"Nizam, jangan digigit-gigit stik esnya."
"Kenapa?"

"Nizam, kalau nyeberang pegang erat tangan Bunda, ya."
"Kenapa?"

"Nizam, segera pakai celanamu."
"Kenapa?"

"Nizam, matikan televisinya kalau sedang makan."
"Kenapa?"

Hanya perasaanku saja atau memang benar kepala ini mau lepas dari tempatnya???
Saya sudah lupa fase "Why" -nya Yasmin. Jadi waktu Nizam (3+ y.o) sedikit-sedikit bertanya "Kenapa?" saya merasa cenut-cenut. Oke kalau kondisi lagi lapang dan bahagia.
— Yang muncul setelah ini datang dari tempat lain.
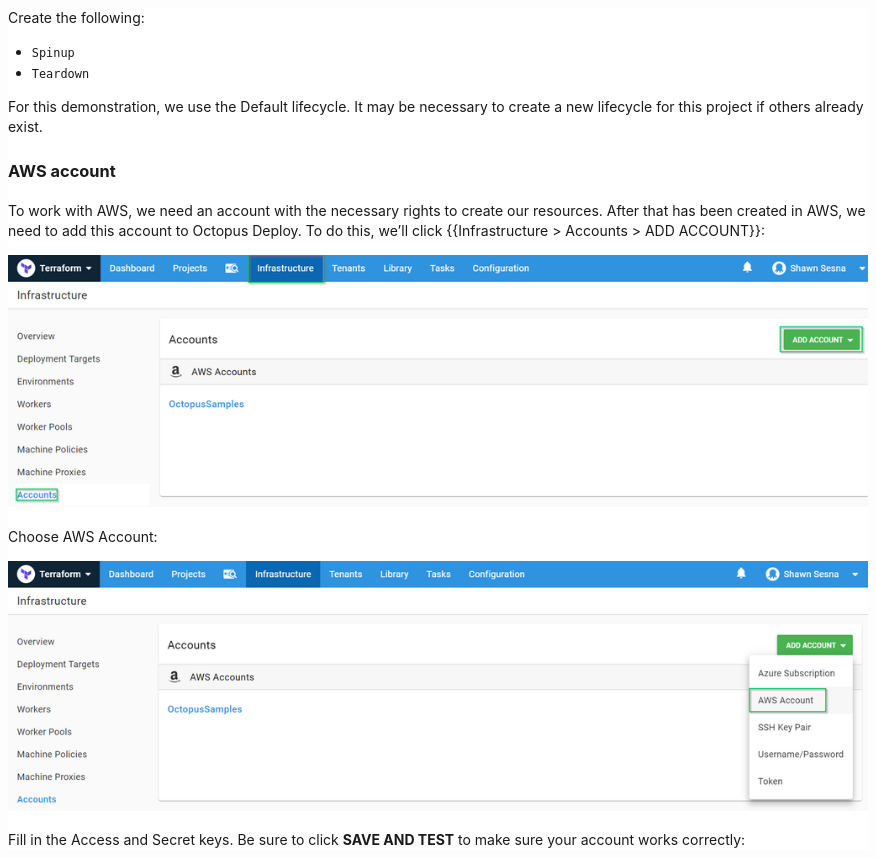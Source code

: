 Create the following:
- `Spinup`
- `Teardown`

For this demonstration, we use the Default lifecycle.  It may be necessary to create a new lifecycle for this project if others already exist.

### AWS account
To work with AWS, we need an account with the necessary rights to create our resources.  After that has been created in AWS, we need to add this account to Octopus Deploy.  To do this, we’ll click {{Infrastructure > Accounts > ADD ACCOUNT}}:

![](octopus-create-account.png)

Choose AWS Account:

![](octopus-create-account-aws.png)

Fill in the Access and Secret keys.  Be sure to click **SAVE AND TEST** to make sure your account works correctly:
Kalau lagi sibuk, heboh, crowded, dan dia terus menerus menjerit "Kenapa???" sampai saya menjawabnya...arghhh...
Ya Allah...kasihinilah hambamu yang ini.... >.<

Jadi sekarang saya memangkas kalimat itu menjadi,
"Kalau tidak mau kena tabrak, pegang tangan bunda ya!"
"Pakai celanamu sebelum penismu digigit semut atau kejepit sesuatu."
"Matikan televisi sebelum kamu tersedak nasi dan sakit tenggorokan."
"gigit saja batang esnya kalau mau tenggorokanmu sakit."

Memangnya dia mau berhenti bertanya kenapa? NOOO.
Di akhir semua kalimat itu, dia tetap bertanya, "Kenapa?"

Akhirnya saya mengalah. Inilah fasenya bertanya tentang mengapa begini dan mengapa begitu.
"Nak, tolong matikan televisinya kalau sedang makan."
"Kenapa?"
"Kalau matamu ke tivi terus nanti tersedak."
"Kenapa?"
"Karena kamu jadi nggak lihat apa yang masuk ke mulut."
"Kenapa?"
"Karena matamu sedang melotot ke Tv."
"Kenapa?"
"Karena kamu nggak mau matikan TVnya."
"Oh..."

Tenang, dia cuma bilang OH. bukan berarti dia mau mematikan TV. Percakap mirip2 itu terulang lagi.
"Kenapa Bunda matikan tv nya?" (menjerit)
"Karena kamu sedang makan."
"Kenapa??"
"Karena orang makan matanya ke piring bukan ke tv."
"kenapa????"
-----------teruskan saja sendiri-------------

Pertanyaan KENAPA ini berarti dua hal: menguji kesabaran saya, dan memancing akal pikirannya. Amiin.
Dan lama2 saya paham, lebih baik bercerita padanya di waktu lapang daripada memberinya instruksi di waktu kejepit. Dan "kenapa?" nya itu tidak melulu tentang apa alasan di balik sesuatu. Kadang, ternyata dia mau tau BAGAIMANA, bukan KENAPA. Dan yang jelas dia mau saya berbusa busa cerita padanya. Sampai dia bosan mendengarkan dan akhirnya berhenti bertanya kenapa.

N.B: Bahkan di usia setua ini saya masih sering bertanya, "Kenapa, ya Allah?"